The test results from the Sapphire Radeon HD 6770 are not to any surprise considering the Juniper core at its heart. Regardless of being a rebranded previous-generation ASIC, the performance of the Radeon HD 6770 is great, especially if your purchasing decision comes down to choosing between the HD 6570 or HD 6770. Going with the Sapphire Radeon HD 6770 will give you the slight (50MHz) stock overclock and a quiet but effective cooling solution.

Sapphire is also one of the most reputable AMD AIB partners and through their support of Phoronix via hardware samples are indirectly supporting the Linux hardware community. At the moment, this graphics card is selling at a point just above $120 USD, which is right around where the Radeon HD 5770 cards continue to sell.
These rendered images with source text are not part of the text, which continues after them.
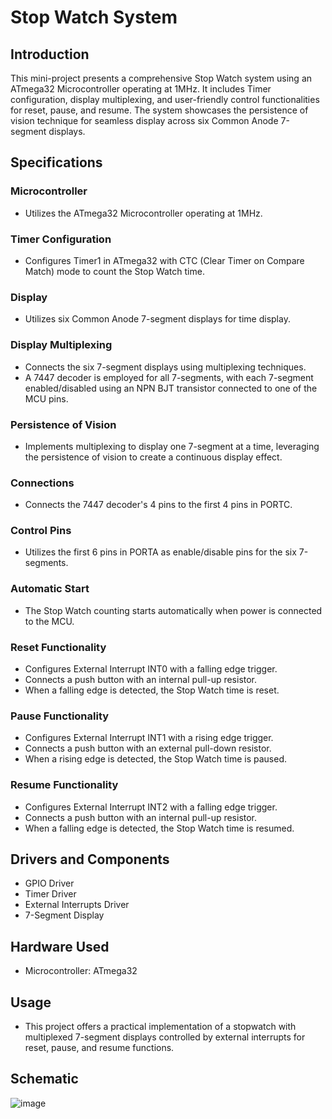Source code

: # Stop Watch System

## Introduction

This mini-project presents a comprehensive Stop Watch system using an ATmega32 Microcontroller operating at 1MHz. It includes Timer configuration, display multiplexing, and user-friendly control functionalities for reset, pause, and resume. The system showcases the persistence of vision technique for seamless display across six Common Anode 7-segment displays.

## Specifications

### Microcontroller
- Utilizes the ATmega32 Microcontroller operating at 1MHz.

### Timer Configuration
- Configures Timer1 in ATmega32 with CTC (Clear Timer on Compare Match) mode to count the Stop Watch time.

### Display
- Utilizes six Common Anode 7-segment displays for time display.

### Display Multiplexing
- Connects the six 7-segment displays using multiplexing techniques.
- A 7447 decoder is employed for all 7-segments, with each 7-segment enabled/disabled using an NPN BJT transistor connected to one of the MCU pins.

### Persistence of Vision
- Implements multiplexing to display one 7-segment at a time, leveraging the persistence of vision to create a continuous display effect.

### Connections
- Connects the 7447 decoder's 4 pins to the first 4 pins in PORTC.

### Control Pins
- Utilizes the first 6 pins in PORTA as enable/disable pins for the six 7-segments.

### Automatic Start
- The Stop Watch counting starts automatically when power is connected to the MCU.

### Reset Functionality
- Configures External Interrupt INT0 with a falling edge trigger.
- Connects a push button with an internal pull-up resistor.
- When a falling edge is detected, the Stop Watch time is reset.

### Pause Functionality
- Configures External Interrupt INT1 with a rising edge trigger.
- Connects a push button with an external pull-down resistor.
- When a rising edge is detected, the Stop Watch time is paused.

### Resume Functionality
- Configures External Interrupt INT2 with a falling edge trigger.
- Connects a push button with an internal pull-up resistor.
- When a falling edge is detected, the Stop Watch time is resumed.

## Drivers and Components
- GPIO Driver
- Timer Driver
- External Interrupts Driver
- 7-Segment Display

## Hardware Used
- Microcontroller: ATmega32

## Usage
- This project offers a practical implementation of a stopwatch with multiplexed 7-segment displays controlled by external interrupts for reset, pause, and resume functions.

## Schematic
![image](https://github.com/Esraa-f28/Stop-Watch/assets/103899204/9693385c-78be-4022-b896-bdd612086eb3)

 
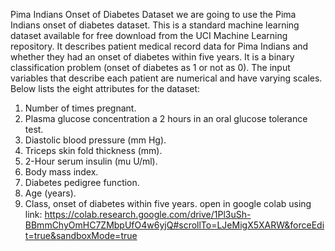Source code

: Pima Indians Onset of Diabetes Dataset
we are going to use the Pima Indians onset of diabetes dataset. This is a
standard machine learning dataset available for free download from the UCI Machine Learning
repository. It describes patient medical record data for Pima Indians and whether they had an
onset of diabetes within five years. It is a binary classification problem (onset of diabetes as 1
or not as 0). The input variables that describe each patient are numerical and have varying
scales. Below lists the eight attributes for the dataset:
1. Number of times pregnant.
2. Plasma glucose concentration a 2 hours in an oral glucose tolerance test.
3. Diastolic blood pressure (mm Hg).
4. Triceps skin fold thickness (mm).
5. 2-Hour serum insulin (mu U/ml).
6. Body mass index.
7. Diabetes pedigree function.
8. Age (years).
9. Class, onset of diabetes within five years.
open in google colab using link:
https://colab.research.google.com/drive/1Pl3uSh-BBmmChyOmHC7ZMbpUfO4w6yjQ#scrollTo=LJeMigX5XARW&forceEdit=true&sandboxMode=true
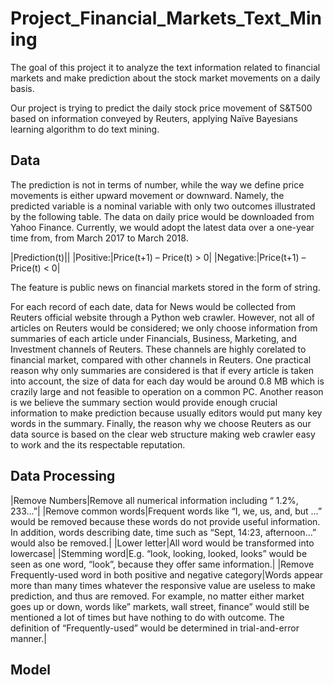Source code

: # Project_Financial_Markets_Text_Mining

The goal of this project it to analyze the text information related to financial markets and make prediction about the stock market movements on a daily basis.

Our project is trying to predict the daily stock price movement of S&T500 based on information conveyed by Reuters, applying Naïve Bayesians learning algorithm to do text mining.

## Data

The prediction is not in terms of number, while the way we define price movements is either upward movement or downward. Namely, the predicted variable is a nominal variable with only two outcomes illustrated by the following table. The data on daily price would be downloaded from Yahoo Finance. Currently, we would adopt the latest data over a one-year time from, from March 2017 to March 2018.

|Prediction(t)||
|Positive:|Price(t+1) – Price(t) > 0|
|Negative:|Price(t+1) – Price(t) < 0|

The feature is public news on financial markets stored in the form of string.

For each record of each date, data for News would be collected from Reuters official website through a Python web crawler. However, not all of articles on Reuters would be considered; we only choose information from summaries of each article under Financials, Business, Marketing, and Investment channels of Reuters. These channels are highly corelated to financial market, compared with other channels in Reuters. One practical reason why only summaries are considered is that if every article is taken into account, the size of data for each day would be around 0.8 MB which is crazily large and not feasible to operation on a common PC. Another reason is we believe the summary section would provide enough crucial information to make prediction because usually editors would put many key words in the summary. Finally, the reason why we choose Reuters as our data source is based on the clear web structure making web crawler easy to work and the its respectable reputation.

## Data Processing

|Remove Numbers|Remove all numerical information including “ 1.2%, 233…”|
|Remove common words|Frequent words like “I, we, us, and, but …” would be removed because these words do not provide useful information. In addition, words describing date, time such as “Sept, 14:23, afternoon…” would also be removed.|
|Lower letter|All word would be transformed into lowercase|
|Stemming word|E.g. “look, looking, looked, looks” would be seen as one word, “look”, because they offer same information.|
|Remove Frequently-used word in both positive and negative category|Words appear more than many times whatever the responsive value are useless to make prediction, and thus are removed. For example, no matter either market goes up or down, words like” markets, wall street, finance” would still be mentioned a lot of times but have nothing to do with outcome. The definition of “Frequently-used” would be determined in trial-and-error manner.|

## Model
One of the benefits of the AMD HD 6770 not being a new GPU design based on the "Northern Islands" is that the open-source support is more mature and better off right now for the Radeon HD 5000 "Evergreen" generation of hardware, for those interested in using the alternative Linux driver.

For those evaluating a graphics card upgrade and wishing to see how your system's GPU performance compares or to that of other systems, the results from these eight AMD Radeon HD graphics cards are available via OpenBenchmarking.org with the 1105307-GR-RADEONHD605 result file in conjunction with the Phoronix Test Suite software.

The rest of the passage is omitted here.